Dans sa prise de position, A.) fait valoir que par sa requête du 3 septembre 2015, elle a sollicité la nullité du licenciement oral avec effet immédiat, dont elle a fait l’objet et, par conséquent, la reconnaissance de l’irrégularité de son licenciement et demandé son maintien, sinon sa réintégration au sein de la société anonyme SOC1.) conformément à l’article L. 415- 11(3) du Code du travail. Elle estime, dès lors, que l’appel interjeté était soumis aux mêmes modalités que celles prévues pour les jugements rendus par le tribunal du travail.
En ordre subsidiaire, elle fait valoir que, par le fait d’avoir pris l’affaire en délibéré sans qu’aucun problème de compétence de la Cour n’ait été soulevé, il y aurait eu prorogation tacite de la compétence de la Cour, sinon renonciation de la part de la société SOC1.) S.A. à un tel moyen.
La société SOC1.) expose que la loi du 23 juillet 2015, entrée en vigueur le 1 er
janvier 2016, serait d’application immédiate et trouverait, par conséquent, application au présent litige, puisque l’appel a été interjeté postérieurement à l’entrée en vigueur de la loi.
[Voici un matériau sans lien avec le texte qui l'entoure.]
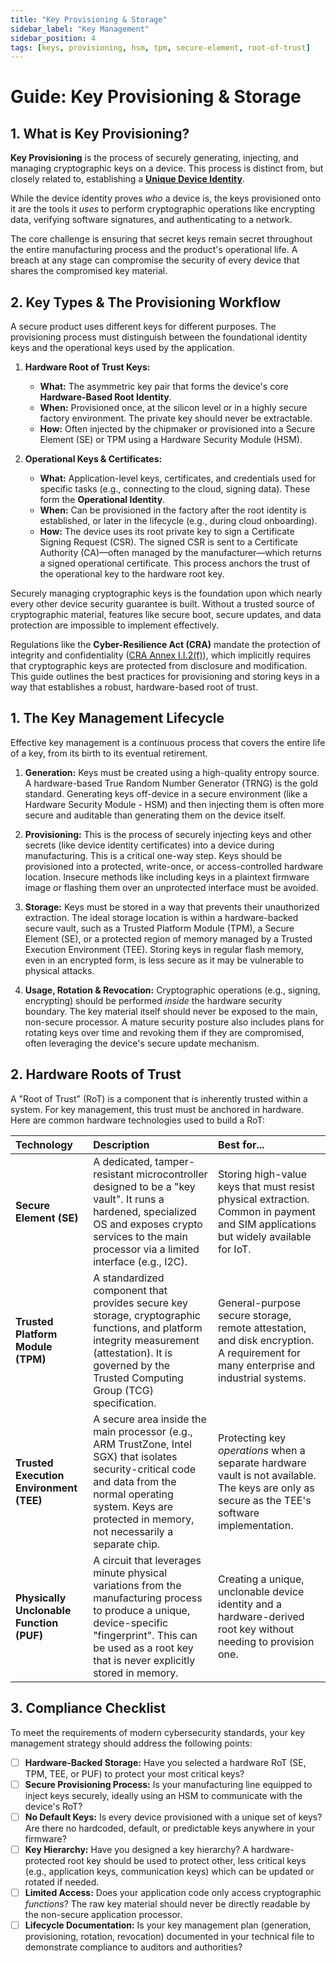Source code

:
 ```yaml
---
title: "Key Provisioning & Storage"
sidebar_label: "Key Management"
sidebar_position: 4
tags: [keys, provisioning, hsm, tpm, secure-element, root-of-trust]
---
```

# Guide: Key Provisioning & Storage

## 1. What is Key Provisioning?

**Key Provisioning** is the process of securely generating, injecting, and managing cryptographic keys on a device. This process is distinct from, but closely related to, establishing a **[Unique Device Identity](./unique-device-identity.md)**.

While the device identity proves *who* a device is, the keys provisioned onto it are the tools it *uses* to perform cryptographic operations like encrypting data, verifying software signatures, and authenticating to a network.

The core challenge is ensuring that secret keys remain secret throughout the entire manufacturing process and the product's operational life. A breach at any stage can compromise the security of every device that shares the compromised key material.

## 2. Key Types & The Provisioning Workflow

A secure product uses different keys for different purposes. The provisioning process must distinguish between the foundational identity keys and the operational keys used by the application.

1.  **Hardware Root of Trust Keys:**
    -   **What:** The asymmetric key pair that forms the device's core **Hardware-Based Root Identity**.
    -   **When:** Provisioned once, at the silicon level or in a highly secure factory environment. The private key should never be extractable.
    -   **How:** Often injected by the chipmaker or provisioned into a Secure Element (SE) or TPM using a Hardware Security Module (HSM).

2.  **Operational Keys & Certificates:**
    -   **What:** Application-level keys, certificates, and credentials used for specific tasks (e.g., connecting to the cloud, signing data). These form the **Operational Identity**.
    -   **When:** Can be provisioned in the factory after the root identity is established, or later in the lifecycle (e.g., during cloud onboarding).
    -   **How:** The device uses its root private key to sign a Certificate Signing Request (CSR). The signed CSR is sent to a Certificate Authority (CA)—often managed by the manufacturer—which returns a signed operational certificate. This process anchors the trust of the operational key to the hardware root key.

Securely managing cryptographic keys is the foundation upon which nearly every other device security guarantee is built. Without a trusted source of cryptographic material, features like secure boot, secure updates, and data protection are impossible to implement effectively.

Regulations like the **Cyber-Resilience Act (CRA)** mandate the protection of integrity and confidentiality ([CRA Annex I.I.2(f)][cra_annexI]), which implicitly requires that cryptographic keys are protected from disclosure and modification. This guide outlines the best practices for provisioning and storing keys in a way that establishes a robust, hardware-based root of trust.

## 1. The Key Management Lifecycle

Effective key management is a continuous process that covers the entire life of a key, from its birth to its eventual retirement.

1.  **Generation:** Keys must be created using a high-quality entropy source. A hardware-based True Random Number Generator (TRNG) is the gold standard. Generating keys off-device in a secure environment (like a Hardware Security Module - HSM) and then injecting them is often more secure and auditable than generating them on the device itself.

2.  **Provisioning:** This is the process of securely injecting keys and other secrets (like device identity certificates) into a device during manufacturing. This is a critical one-way step. Keys should be provisioned into a protected, write-once, or access-controlled hardware location. Insecure methods like including keys in a plaintext firmware image or flashing them over an unprotected interface must be avoided.

3.  **Storage:** Keys must be stored in a way that prevents their unauthorized extraction. The ideal storage location is within a hardware-backed secure vault, such as a Trusted Platform Module (TPM), a Secure Element (SE), or a protected region of memory managed by a Trusted Execution Environment (TEE). Storing keys in regular flash memory, even in an encrypted form, is less secure as it may be vulnerable to physical attacks.

4.  **Usage, Rotation & Revocation:** Cryptographic operations (e.g., signing, encrypting) should be performed *inside* the hardware security boundary. The key material itself should never be exposed to the main, non-secure processor. A mature security posture also includes plans for rotating keys over time and revoking them if they are compromised, often leveraging the device's secure update mechanism.

## 2. Hardware Roots of Trust

A "Root of Trust" (RoT) is a component that is inherently trusted within a system. For key management, this trust must be anchored in hardware. Here are common hardware technologies used to build a RoT:

| Technology | Description | Best for... |
| :--- | :--- | :--- |
| **Secure Element (SE)** | A dedicated, tamper-resistant microcontroller designed to be a "key vault". It runs a hardened, specialized OS and exposes crypto services to the main processor via a limited interface (e.g., I2C). | Storing high-value keys that must resist physical extraction. Common in payment and SIM applications but widely available for IoT. |
| **Trusted Platform Module (TPM)** | A standardized component that provides secure key storage, cryptographic functions, and platform integrity measurement (attestation). It is governed by the Trusted Computing Group (TCG) specification. | General-purpose secure storage, remote attestation, and disk encryption. A requirement for many enterprise and industrial systems. |
| **Trusted Execution Environment (TEE)** | A secure area inside the main processor (e.g., ARM TrustZone, Intel SGX) that isolates security-critical code and data from the normal operating system. Keys are protected in memory, not necessarily a separate chip. | Protecting key *operations* when a separate hardware vault is not available. The keys are only as secure as the TEE's software implementation. |
| **Physically Unclonable Function (PUF)** | A circuit that leverages minute physical variations from the manufacturing process to produce a unique, device-specific "fingerprint". This can be used as a root key that is never explicitly stored in memory. | Creating a unique, unclonable device identity and a hardware-derived root key without needing to provision one. |

## 3. Compliance Checklist

To meet the requirements of modern cybersecurity standards, your key management strategy should address the following points:

- [ ] **Hardware-Backed Storage:** Have you selected a hardware RoT (SE, TPM, TEE, or PUF) to protect your most critical keys?
- [ ] **Secure Provisioning Process:** Is your manufacturing line equipped to inject keys securely, ideally using an HSM to communicate with the device's RoT?
- [ ] **No Default Keys:** Is every device provisioned with a unique set of keys? Are there no hardcoded, default, or predictable keys anywhere in your firmware?
- [ ] **Key Hierarchy:** Have you designed a key hierarchy? A hardware-protected root key should be used to protect other, less critical keys (e.g., application keys, communication keys) which can be updated or rotated if needed.
- [ ] **Limited Access:** Does your application code only access cryptographic *functions*? The raw key material should never be directly readable by the non-secure application processor.
- [ ] **Lifecycle Documentation:** Is your key management plan (generation, provisioning, rotation, revocation) documented in your technical file to demonstrate compliance to auditors and authorities?

<!-- Citations -->
[cra_annexI]: https://eur-lex.europa.eu/legal-content/EN/TXT/?uri=CELEX:02024R2847-20241120#anx_I "CRA Annex I – Essential cybersecurity requirements"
Elle fait valoir que conformément au nouvel article L. 415- 10 du Code du travail, sinon à l’ancien article L. 415- 11(1) du même code, l’appelante aurait dû saisir le magistrat présidant la chambre de la Cour d’appel à laquelle sont attribués les appels en matière de droit du travail par voie de simple requête, au lieu d’un exploit d’huissier avec constitution d’avocat. Elle en conclut que l’acte d’appel serait nul.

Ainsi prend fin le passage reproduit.